Ce sont deux modes de conduite basés sur la formation d’un axe central de l’arbre à partir duquel partent des branches fruitières. Dans la conduite centrifuge, la suppression de tous les rameaux sur le premier quart de la branche fruitière permet la constitution d’un puits de lumière au centre de l’arbre. Ce puits de lumière associé à des extinctions artificielles de bourgeons dans la conduite centrifuge est supposé permettre d’obtenir une frondaison plus aérée, séchant plus vite après une rosée ou une pluie, et donc moins favorable au développement de la tavelure. Smoothee® étant une variété très sensible à la tavelure, la protection fongicide à base de cuivre et de soufre a été maintenue dans cet essai. Durant 2 années à forte pression tavelure, un moindre développement de la maladie sur feuilles et fruits est observé pour la conduite centrifuge durant la phase des contaminations primaires au printemps. La tavelure se développe ensuite plus rapidement en été sur la modalité centrifuge, et plus aucune différence n’est observée à la récolte des pommes. Dans la modalité de conduite centrifuge, la croissance des pousses a continué en été, entrainant la présence de jeunes feuilles sensibles à la tavelure et permettant plus facilement le développement de la phase secondaire de l’épidémie (Simon et al., 2006).

 Abricotier

Dans les régions à hiver froid, la bactériose de l’abricotier, due à Pseudomonas syringae, est une maladie difficile à contrôler en agriculture biologique comme en agriculture conventionnelle. Les applications de cuivre réalisées à l’automne lors de la chute des feuilles et au débourrement au printemps n’apportent qu’une protection très partielle, et de nombreux arbres peuvent dépérir à cause de cette bactériose. En France, un essai réalisé en Ardèche sur la variété Bergeron a montré que le choix du porte-greffe, qui influence directement la vigueur et le développement du greffon, avait un rôle prédominant.
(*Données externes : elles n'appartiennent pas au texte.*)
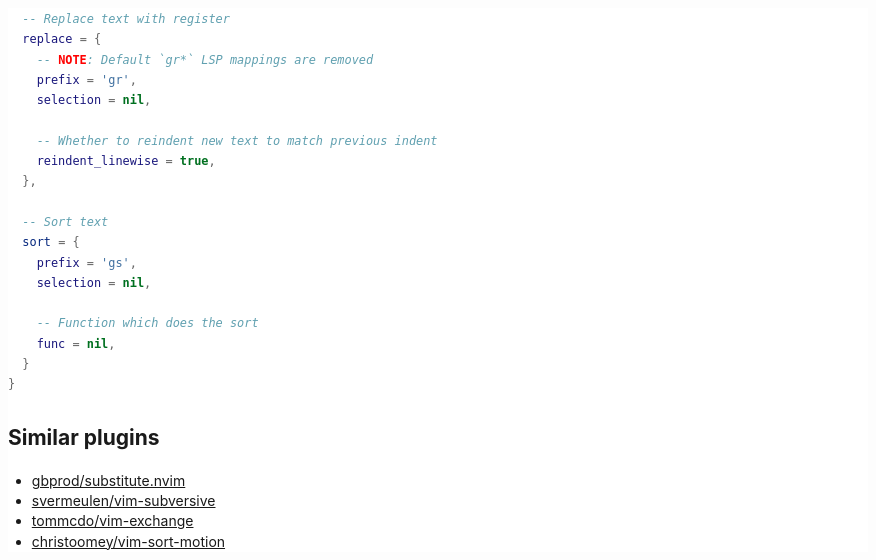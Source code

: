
 ```lua
  -- Replace text with register
  replace = {
    -- NOTE: Default `gr*` LSP mappings are removed
    prefix = 'gr',
    selection = nil,

    -- Whether to reindent new text to match previous indent
    reindent_linewise = true,
  },

  -- Sort text
  sort = {
    prefix = 'gs',
    selection = nil,

    -- Function which does the sort
    func = nil,
  }
}
```

## Similar plugins

- [gbprod/substitute.nvim](https://github.com/gbprod/substitute.nvim)
- [svermeulen/vim-subversive](https://github.com/svermeulen/vim-subversive)
- [tommcdo/vim-exchange](https://github.com/tommcdo/vim-exchange)
- [christoomey/vim-sort-motion](https://github.com/christoomey/vim-sort-motion)
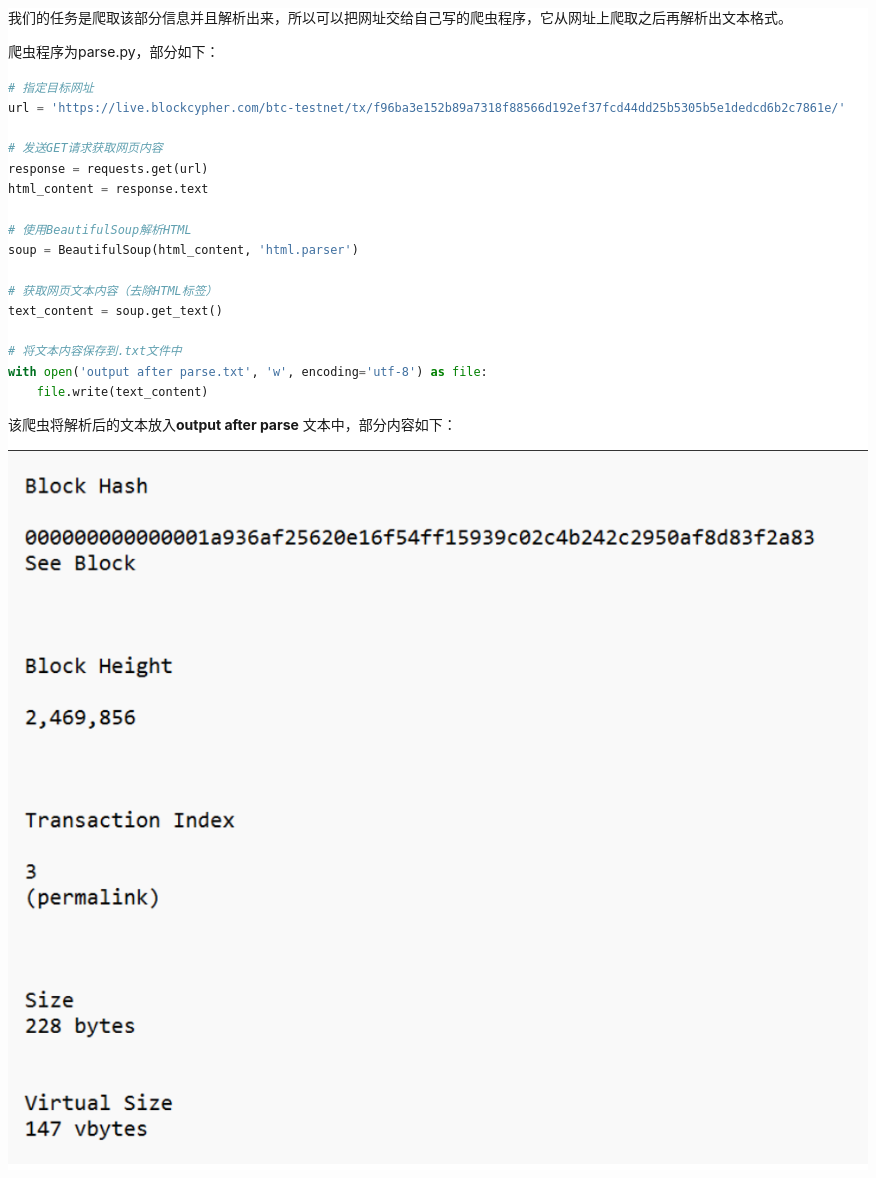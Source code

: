 我们的任务是爬取该部分信息并且解析出来，所以可以把网址交给自己写的爬虫程序，它从网址上爬取之后再解析出文本格式。

爬虫程序为parse.py，部分如下：

```python
# 指定目标网址
url = 'https://live.blockcypher.com/btc-testnet/tx/f96ba3e152b89a7318f88566d192ef37fcd44dd25b5305b5e1dedcd6b2c7861e/'

# 发送GET请求获取网页内容
response = requests.get(url)
html_content = response.text

# 使用BeautifulSoup解析HTML
soup = BeautifulSoup(html_content, 'html.parser')

# 获取网页文本内容（去除HTML标签）
text_content = soup.get_text()

# 将文本内容保存到.txt文件中
with open('output after parse.txt', 'w', encoding='utf-8') as file:
    file.write(text_content)
```

该爬虫将解析后的文本放入**output after parse** 文本中，部分内容如下：

![Pro17_5.png](https://github.com/jingqueli/Pratical_Course/blob/main/PNG/Pro17_5.png?raw=true)
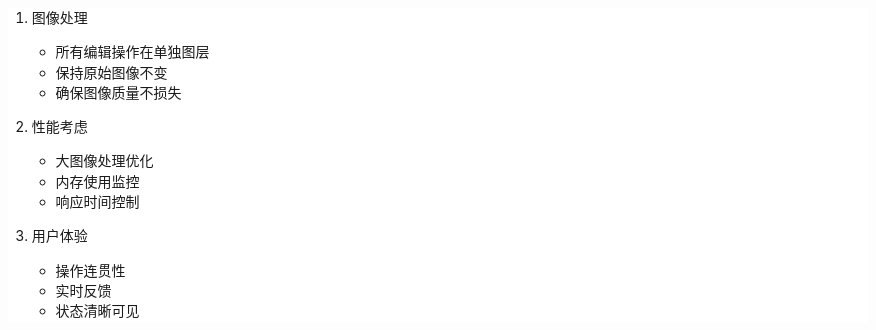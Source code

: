 1. 图像处理
   - 所有编辑操作在单独图层
   - 保持原始图像不变
   - 确保图像质量不损失

2. 性能考虑
   - 大图像处理优化
   - 内存使用监控
   - 响应时间控制

3. 用户体验
   - 操作连贯性
   - 实时反馈
   - 状态清晰可见
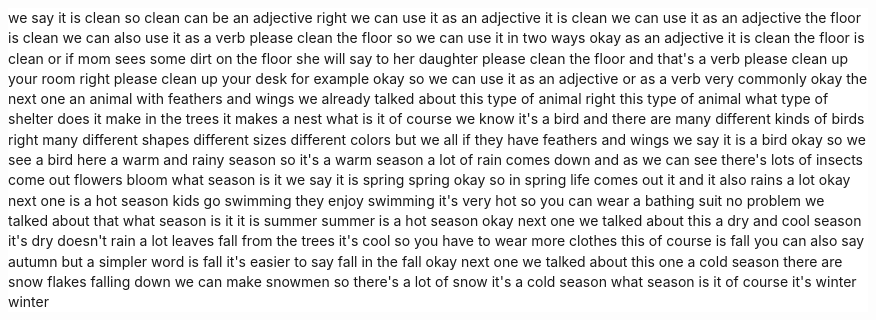 we say
it is clean so clean can be an
adjective right we can use it as an
adjective
it is clean
we can use it as an adjective the floor
is clean we can also use it as
a verb please
clean the floor
so we can use it in two ways okay
as an adjective it is clean the floor is
clean or if mom
sees some dirt on the floor she will say
to her daughter
please clean the floor and that's a verb
please clean up your room right please
clean up your desk for example okay
so we can use it as an adjective or as a
verb
very commonly okay the next one
an animal with feathers and wings
we already talked about this type of
animal right this type of animal
what type of shelter does it make in the
trees
it makes a nest what is it of course
we know it's a bird and there are many
different kinds of birds right
many different shapes different sizes
different colors but we all if they have
feathers and wings we say it is
a bird okay so we see a bird here
a warm and rainy season
so it's a warm season a lot of rain
comes down
and as we can see there's lots of
insects come out
flowers bloom what season is it
we say it is spring spring
okay so in spring life comes out
it and it also rains a lot okay next one
is a hot season kids go swimming they
enjoy swimming it's very hot
so you can wear a bathing suit no
problem
we talked about that what season is it
it is
summer summer is a
hot season okay next one
we talked about this a dry and cool
season it's dry
doesn't rain a lot leaves fall
from the trees it's cool so you have to
wear more clothes
this of course is fall you can also say
autumn but a simpler word is fall
it's easier to say fall in
the fall okay next one we talked about
this one
a cold season there are snow
flakes falling down we can make snowmen
so there's a lot of snow
it's a cold season what season is it
of course it's winter winter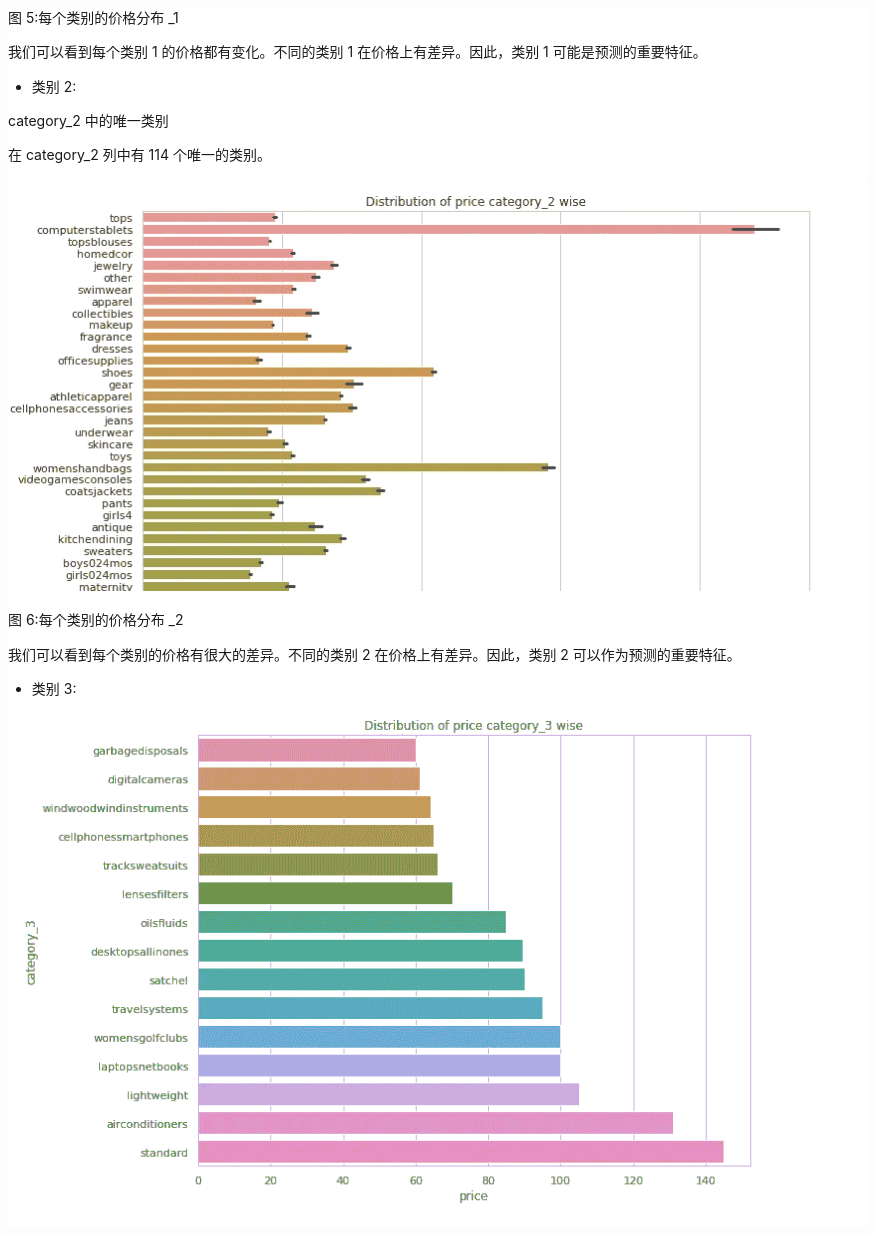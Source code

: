 图 5:每个类别的价格分布 _1

我们可以看到每个类别 1 的价格都有变化。不同的类别 1 在价格上有差异。因此，类别 1 可能是预测的重要特征。

*   类别 2:

category_2 中的唯一类别

在 category_2 列中有 114 个唯一的类别。

![](img/5df7496bf1d4582a4321fe773cd10afd.png)

图 6:每个类别的价格分布 _2

我们可以看到每个类别的价格有很大的差异。不同的类别 2 在价格上有差异。因此，类别 2 可以作为预测的重要特征。

*   类别 3:

![](img/7a3e82c656c741bc24396e3d109b1b48.png)
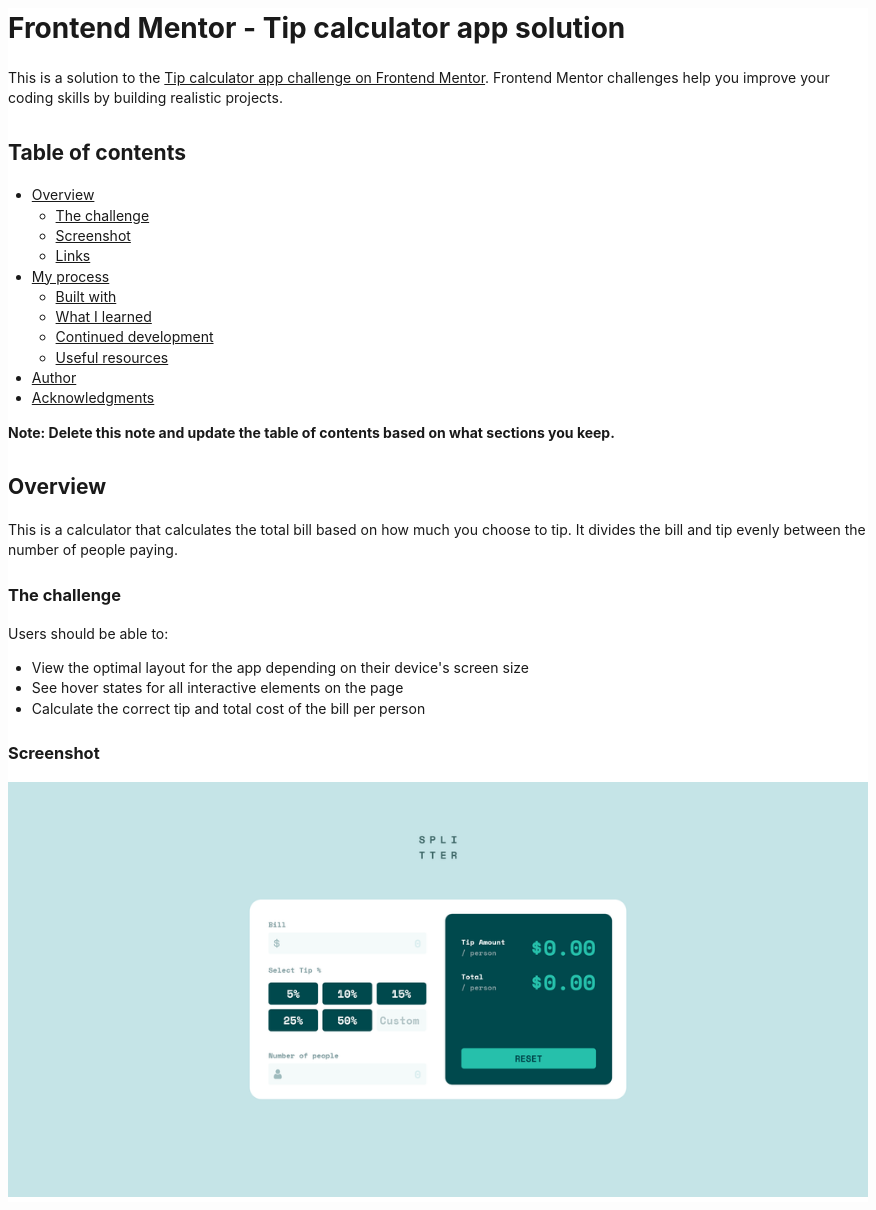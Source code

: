 # Frontend Mentor - Tip calculator app solution

This is a solution to the [Tip calculator app challenge on Frontend Mentor](https://www.frontendmentor.io/challenges/tip-calculator-app-ugJNGbJUX). Frontend Mentor challenges help you improve your coding skills by building realistic projects.

## Table of contents

-   [Overview](#overview)
    -   [The challenge](#the-challenge)
    -   [Screenshot](#screenshot)
    -   [Links](#links)
-   [My process](#my-process)
    -   [Built with](#built-with)
    -   [What I learned](#what-i-learned)
    -   [Continued development](#continued-development)
    -   [Useful resources](#useful-resources)
-   [Author](#author)
-   [Acknowledgments](#acknowledgments)

**Note: Delete this note and update the table of contents based on what sections you keep.**

## Overview

This is a calculator that calculates the total bill based on how much you choose to tip.
It divides the bill and tip evenly between the number of people paying.

### The challenge

Users should be able to:

-   View the optimal layout for the app depending on their device's screen size
-   See hover states for all interactive elements on the page
-   Calculate the correct tip and total cost of the bill per person

### Screenshot

![alt text](my-solution.png?raw=true)
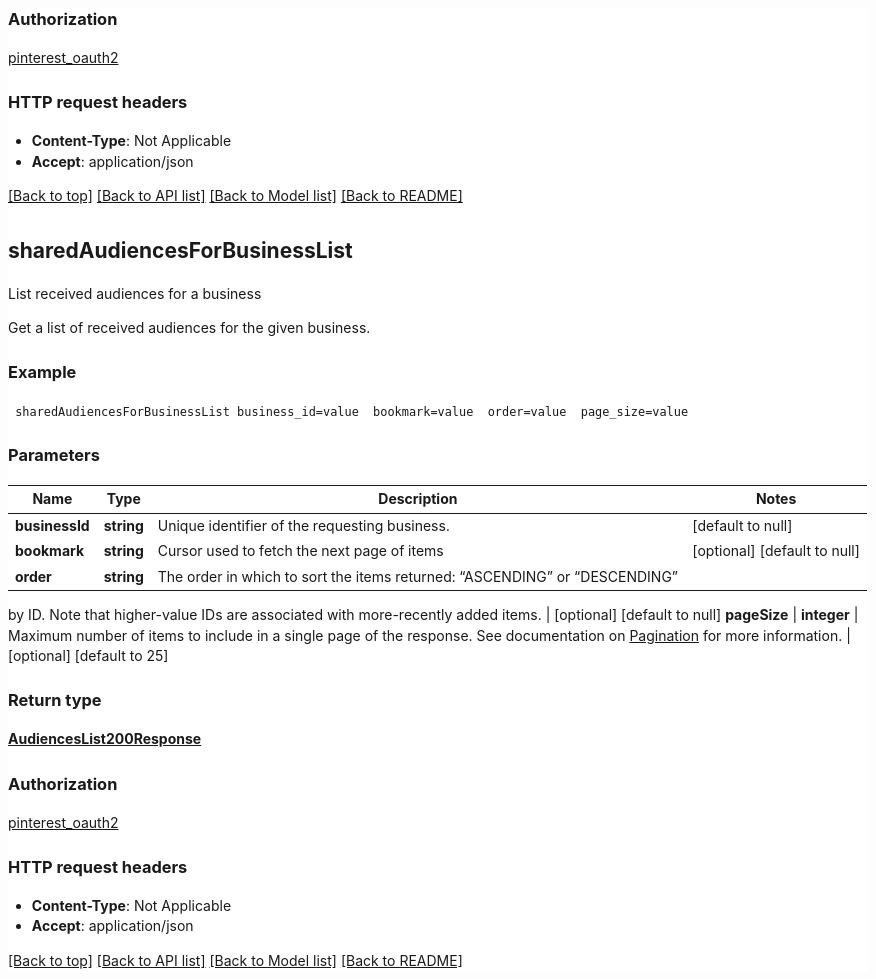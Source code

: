 ### Authorization

[pinterest_oauth2](../README.md#pinterest_oauth2)

### HTTP request headers

- **Content-Type**: Not Applicable
- **Accept**: application/json

[[Back to top]](#) [[Back to API list]](../README.md#documentation-for-api-endpoints) [[Back to Model list]](../README.md#documentation-for-models) [[Back to README]](../README.md)


## sharedAudiencesForBusinessList

List received audiences for a business

Get a list of received audiences for the given business.

### Example

```bash
 sharedAudiencesForBusinessList business_id=value  bookmark=value  order=value  page_size=value
```

### Parameters


Name | Type | Description  | Notes
------------- | ------------- | ------------- | -------------
 **businessId** | **string** | Unique identifier of the requesting business. | [default to null]
 **bookmark** | **string** | Cursor used to fetch the next page of items | [optional] [default to null]
 **order** | **string** | The order in which to sort the items returned: “ASCENDING” or “DESCENDING”
by ID. Note that higher-value IDs are associated with more-recently added
items. | [optional] [default to null]
 **pageSize** | **integer** | Maximum number of items to include in a single page of the response. See documentation on <a href='/docs/reference/pagination/'>Pagination</a> for more information. | [optional] [default to 25]

### Return type

[**AudiencesList200Response**](AudiencesList200Response.md)

### Authorization

[pinterest_oauth2](../README.md#pinterest_oauth2)

### HTTP request headers

- **Content-Type**: Not Applicable
- **Accept**: application/json

[[Back to top]](#) [[Back to API list]](../README.md#documentation-for-api-endpoints) [[Back to Model list]](../README.md#documentation-for-models) [[Back to README]](../README.md)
La mortalité des arbres atteignait 100% pour les abricotiers greffés sur abricotier franc ou sur pêcher Higama, contre 63% sur pêcher Montclar ou pêcher GF 305, et aucun pour les abricotiers greffés sur pêcher Rubira (Edin et al., 2000). La hauteur de greffage a également un rôle très important. Dans un essai implanté en Ardèche en 1994, toujours sur la variété Bergeron, Prunier et al. (2005) ont montré que les abricotiers greffés à 140 cm de hauteur avaient bien mieux résisté à 4 hivers à forte pression bactériose que les abricotiers greffés de manière classique à 20 cm de hauteur. En effet, 7 années après la plantation, tous les arbres greffés à 20 cm étaient morts ou très affectés par la bactériose, alors que 87% des abricotiers greffés à 140 cm étaient sains ou restaient productifs.

 Houblon et vigne

La pratique du ‘pruning’, consistant à éliminer une partie du feuillage dès le printemps, conduit à réduire la sévérité du mildiou et de l’oïdium d’un facteur 2 à 4 selon la qualité de l’effeuillage, retarde les premières infections (1 à 2 semaines) et permet donc de réduire la quantité de fongicides appliquée (Gent et al., 2012). Cette pratique est proche de celle utilisée en viticulture, essentiellement contre l’oïdium et le botrytis, et qui permet en outre d’assurer un ensoleillement plus fort des grappes et de favoriser la maturation des baies (Valdes-Gomez et al., 2008 ; Valdes- Gomez et al., 2011).